Suas primeiras obras foram publicadas no ano de 1924 na revista Athena, fundada por seu criador, Fernando Pessoa. Posteriormente, entre os anos de 1927 e 1930, oito odes de sua autoria foram publicadas na revista Presença. Seu espírito clássico greco-latino definiu o tom de sua obra, sendo nela predominantes temas como as boas formas de viver, o prazer, a serenidade e o equilíbrio. Influenciado pelo epicurismo, sistema filosófico definido pelo filósofo Epicuro que prega a procura dos prazeres moderados para atingir um estado de tranquilidade e de libertação do medo, Ricardo Reisdefendia o preceito grego do “carpe diem” (viver o “aqui e agora”).
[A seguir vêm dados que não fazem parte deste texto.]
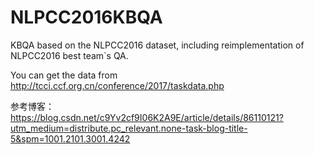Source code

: # NLPCC2016KBQA
KBQA based on the NLPCC2016 dataset, including reimplementation of NLPCC2016 best team`s QA.

You can get the data from http://tcci.ccf.org.cn/conference/2017/taskdata.php

参考博客：
https://blog.csdn.net/c9Yv2cf9I06K2A9E/article/details/86110121?utm_medium=distribute.pc_relevant.none-task-blog-title-5&spm=1001.2101.3001.4242
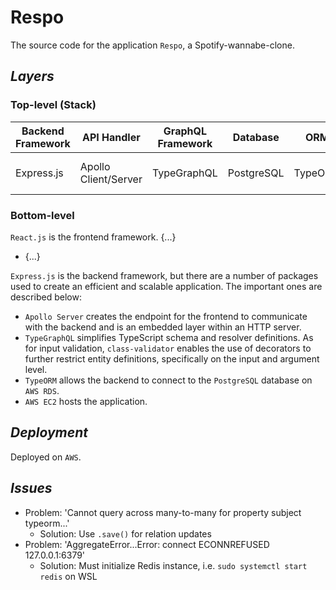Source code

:# Respo

The source code for the application `Respo`, a Spotify-wannabe-clone.

## _Layers_

### Top-level (Stack)

| Backend Framework | API Handler          | GraphQL Framework | Database   | ORM     | Cloud Services  |
| ----------------- | -------------------- | ----------------- | ---------- | ------- | --------------- |
| Express.js        | Apollo Client/Server | TypeGraphQL       | PostgreSQL | TypeORM | AWS EC2 and RDS |

### Bottom-level

`React.js` is the frontend framework. {...}

- {...}

`Express.js` is the backend framework, but there are a number of packages used to create an efficient and scalable application. The important ones are described below:

- `Apollo Server` creates the endpoint for the frontend to communicate with the backend and is an embedded layer within an HTTP server.
- `TypeGraphQL` simplifies TypeScript schema and resolver definitions. As for input validation, `class-validator` enables the use of decorators to further restrict entity definitions, specifically on the input and argument level.
- `TypeORM` allows the backend to connect to the `PostgreSQL` database on `AWS RDS`.
- `AWS EC2` hosts the application.

## _Deployment_

Deployed on `AWS`.

## _Issues_

- Problem: 'Cannot query across many-to-many for property subject typeorm...'
  - Solution: Use `.save()` for relation updates
- Problem: 'AggregateError...Error: connect ECONNREFUSED 127.0.0.1:6379'
  - Solution: Must initialize Redis instance, i.e. `sudo systemctl start redis` on WSL
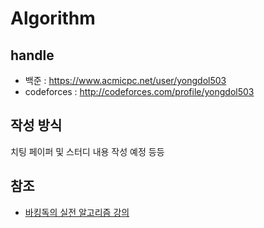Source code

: # Algorithm

## handle
- 백준 : https://www.acmicpc.net/user/yongdol503  
- codeforces : http://codeforces.com/profile/yongdol503  

## 작성 방식
치팅 페이퍼 및 스터디 내용 작성 예정 등등

## 참조
- [바킹독의 실전 알고리즘 강의](https://www.youtube.com/watch?v=LcOIobH7ues&list=PLtqbFd2VIQv4O6D6l9HcD732hdrnYb6CY)
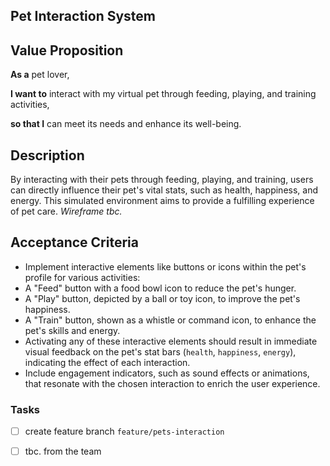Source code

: ## Pet Interaction System

## Value Proposition
**As a** pet lover,

**I want to** interact with my virtual pet through feeding, playing, and training activities,

**so that I** can meet its needs and enhance its well-being.

## Description
By interacting with their pets through feeding, playing, and training, users can directly influence their pet's vital stats, such as health, happiness, and energy. This simulated environment aims to provide a fulfilling experience of pet care.
*Wireframe tbc.*

## Acceptance Criteria
- Implement interactive elements like buttons or icons within the pet's profile for various activities:
 - A "Feed" button with a food bowl icon to reduce the pet's hunger.
 - A "Play" button, depicted by a ball or toy icon, to improve the pet's happiness.
 - A "Train" button, shown as a whistle or command icon, to enhance the pet's skills and energy.
- Activating any of these interactive elements should result in immediate visual feedback on the pet's stat bars (`health`, `happiness`, `energy`), indicating the effect of each interaction.
- Include engagement indicators, such as sound effects or animations, that resonate with the chosen interaction to enrich the user experience.

### Tasks
- [ ] create feature branch `feature/pets-interaction`
- [ ] tbc. from the team
  

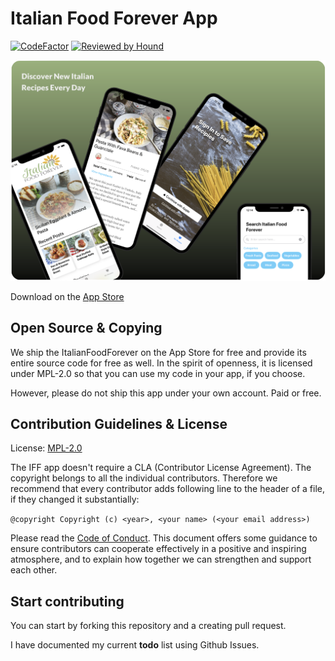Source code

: # Italian Food Forever App

[![CodeFactor](https://www.codefactor.io/repository/github/gabehoban/italianfoodforever/badge/v2020.5-dev)](https://www.codefactor.io/repository/github/gabehoban/italianfoodforever/overview/v2020.5-dev)
[![Reviewed by Hound](https://img.shields.io/badge/Reviewed_by-Hound-8E64B0.svg)](https://houndci.com)

<p align="center">
<img src="assets/project1.png" alt="Project" width="650"/>
</p>

Download on the [App Store](https://apps.apple.com/us/app/italian-food-forever/id1505015656?ls=1)

## Open Source & Copying

We ship the ItalianFoodForever on the App Store for free and provide its entire source code for free as well. In the spirit of openness, it is licensed under MPL-2.0 so that you can use my code in your app, if you choose.

However, please do not ship this app under your own account. Paid or free.

## Contribution Guidelines & License

License: [MPL-2.0](https://choosealicense.com/licenses/mpl-2.0/)

The IFF app doesn't require a CLA (Contributor License Agreement). The copyright belongs to all the individual contributors. Therefore we recommend that every contributor adds following line to the header of a file, if they changed it substantially:

`@copyright Copyright (c) <year>, <your name> (<your email address>)`

Please read the [Code of Conduct](CODE-OF-CONDUCT.md). This document offers some guidance to ensure contributors can cooperate effectively in a positive and inspiring atmosphere, and to explain how together we can strengthen and support each other.

## Start contributing

You can start by forking this repository and a creating pull request.

I have documented my current **todo** list using Github Issues.
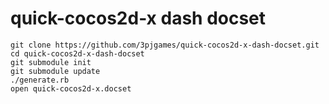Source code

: # quick-cocos2d-x dash docset

    git clone https://github.com/3pjgames/quick-cocos2d-x-dash-docset.git
    cd quick-cocos2d-x-dash-docset
    git submodule init
    git submodule update
    ./generate.rb
    open quick-cocos2d-x.docset
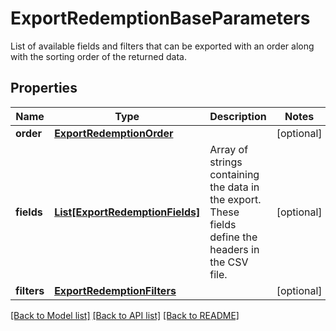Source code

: # ExportRedemptionBaseParameters

List of available fields and filters that can be exported with an order along with the sorting order of the returned data.

## Properties
Name | Type | Description | Notes
------------ | ------------- | ------------- | -------------
**order** | [**ExportRedemptionOrder**](ExportRedemptionOrder.md) |  | [optional] 
**fields** | [**List[ExportRedemptionFields]**](ExportRedemptionFields.md) | Array of strings containing the data in the export. These fields define the headers in the CSV file. | [optional] 
**filters** | [**ExportRedemptionFilters**](ExportRedemptionFilters.md) |  | [optional] 

[[Back to Model list]](../README.md#documentation-for-models) [[Back to API list]](../README.md#documentation-for-api-endpoints) [[Back to README]](../README.md)


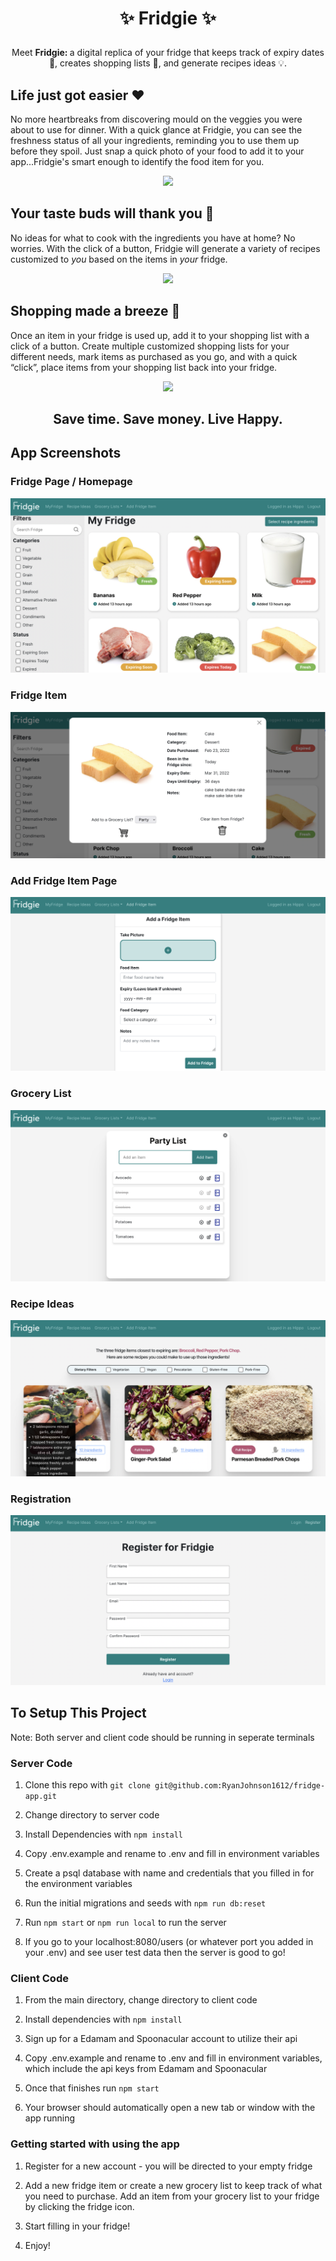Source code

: <h1><p align="center"> ✨ Fridgie ✨ </h1></p>
<p align="center"> Meet <strong> Fridgie: </strong> a digital replica of your fridge that keeps track of expiry dates 👀, creates shopping lists 📝, and generate recipes ideas 💡. </p>


## Life just got easier ❤️ 

No more heartbreaks from discovering mould on the veggies you were about to use for dinner. With a quick glance at Fridgie, you can see the freshness status of all your ingredients, reminding you to use them up before they spoil. Just snap a quick photo of your food to add it to your app...Fridgie's smart enough to identify the food item for you. 
<p align="center"> <img src="https://user-images.githubusercontent.com/79466802/155456802-f7033f51-842c-4a64-b5de-4b49e2202774.gif"> </p>





## Your taste buds will thank you 🥙

No ideas for what to cook with the ingredients you have at home? No worries. With the click of a button, Fridgie will generate a variety of recipes customized to _you_ based on the items in _your_ fridge.

<p align="center"> <img src="https://user-images.githubusercontent.com/79466802/155428838-73be8928-7191-46fb-9527-1ec7d49d3b25.gif"> </p>


## Shopping made a breeze 🛒

Once an item in your fridge is used up, add it to your shopping list with a click of a button. Create multiple customized shopping lists for your different needs, mark items as purchased as you go, and with a quick “click”, place items from your shopping list back into your fridge. 

<p align="center"> <img src="https://user-images.githubusercontent.com/79466802/155426262-541e3684-d6ed-4c4e-b0b7-72678c693aa0.gif"> </p>

## <h2><p align="center">  Save time. Save money. Live Happy.  <h2></p>

## App Screenshots

### Fridge Page / Homepage
!["Screenshot of fridge page"](https://github.com/RyanJohnson1612/fridge-app/blob/main/docs/fridge-page.png)

### Fridge Item
!["Screenshot of fridge item"](https://github.com/RyanJohnson1612/fridge-app/blob/main/docs/fridge-item-card.png)

### Add Fridge Item Page
!["Screenshot of add fridge item page"](https://github.com/RyanJohnson1612/fridge-app/blob/main/docs/add-fridge-item-page.png)

### Grocery List
!["Screenshot of grocery list"](https://github.com/RyanJohnson1612/fridge-app/blob/main/docs/grocery-list-page.png)

### Recipe Ideas
!["Screenshot of recipe ideas page"](https://github.com/RyanJohnson1612/fridge-app/blob/main/docs/recipe-ideas-page.png)

### Registration
!["Screenshot of registration page"](https://github.com/RyanJohnson1612/fridge-app/blob/main/docs/registration-page.png)

## To Setup This Project

Note: Both server and client code should be running in seperate terminals

### Server Code

1. Clone this repo with `git clone git@github.com:RyanJohnson1612/fridge-app.git`

2. Change directory to server code

3. Install Dependencies with `npm install`

4. Copy .env.example and rename to .env and fill in environment variables

5. Create a psql database with name and credentials that you filled in for the environment variables

6. Run the initial migrations and seeds with `npm run db:reset`

7. Run `npm start` or `npm run local` to run the server

8. If you go to your localhost:8080/users (or whatever port you added in your .env) and see user test data then the server is good to go! 

### Client Code

1. From the main directory, change directory to client code

2. Install dependencies with `npm install`

3. Sign up for a Edamam and Spoonacular account to utilize their api

4. Copy .env.example and rename to .env and fill in environment variables, which include the api keys from Edamam and Spoonacular

5. Once that finishes run `npm start`

6. Your browser should automatically open a new tab or window with the app running

### Getting started with using the app

1. Register for a new account - you will be directed to your empty fridge

2. Add a new fridge item or create a new grocery list to keep track of what you need to purchase. Add an item from your grocery list to your fridge by clicking the fridge icon.

3. Start filling in your fridge!

4. Enjoy!

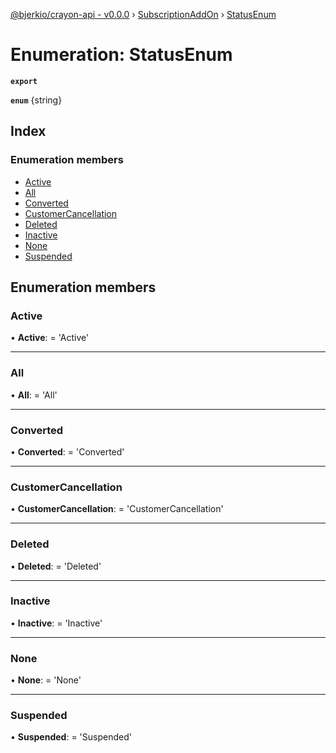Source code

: [@bjerkio/crayon-api - v0.0.0](../README.md) › [SubscriptionAddOn](../modules/subscriptionaddon.md) › [StatusEnum](subscriptionaddon.statusenum.md)

# Enumeration: StatusEnum

**`export`** 

**`enum`** {string}

## Index

### Enumeration members

* [Active](subscriptionaddon.statusenum.md#active)
* [All](subscriptionaddon.statusenum.md#all)
* [Converted](subscriptionaddon.statusenum.md#converted)
* [CustomerCancellation](subscriptionaddon.statusenum.md#customercancellation)
* [Deleted](subscriptionaddon.statusenum.md#deleted)
* [Inactive](subscriptionaddon.statusenum.md#inactive)
* [None](subscriptionaddon.statusenum.md#none)
* [Suspended](subscriptionaddon.statusenum.md#suspended)

## Enumeration members

###  Active

• **Active**: =  <any> 'Active'

___

###  All

• **All**: =  <any> 'All'

___

###  Converted

• **Converted**: =  <any> 'Converted'

___

###  CustomerCancellation

• **CustomerCancellation**: =  <any> 'CustomerCancellation'

___

###  Deleted

• **Deleted**: =  <any> 'Deleted'

___

###  Inactive

• **Inactive**: =  <any> 'Inactive'

___

###  None

• **None**: =  <any> 'None'

___

###  Suspended

• **Suspended**: =  <any> 'Suspended'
Além do epicurismo, foi influenciado também pelo estoicismo, escola de filosofia helenística que rejeitava as emoções e os sentimentos exacerbados.

Sê Rei de Ti Próprio

Não tenhas nada nas mãos
Nem uma memória na alma,
Que quando te puserem
Nas mãos o óbolo último,
Ao abrirem-te as mãos
Nada te cairá.
Que trono te querem dar
Que Átropos to não tire?
Que louros que não fanem
Nos arbítrios de Minos?
Que horas que te não tornem
Da estatura da sombra
Que serás quando fores
Na noite e ao fim da estrada.
Colhe as flores mas larga-as,
Das mãos mal as olhaste.
Senta-te ao sol. Abdica
E sê rei de ti próprio.

(Ricardo Reis, in “Odes”)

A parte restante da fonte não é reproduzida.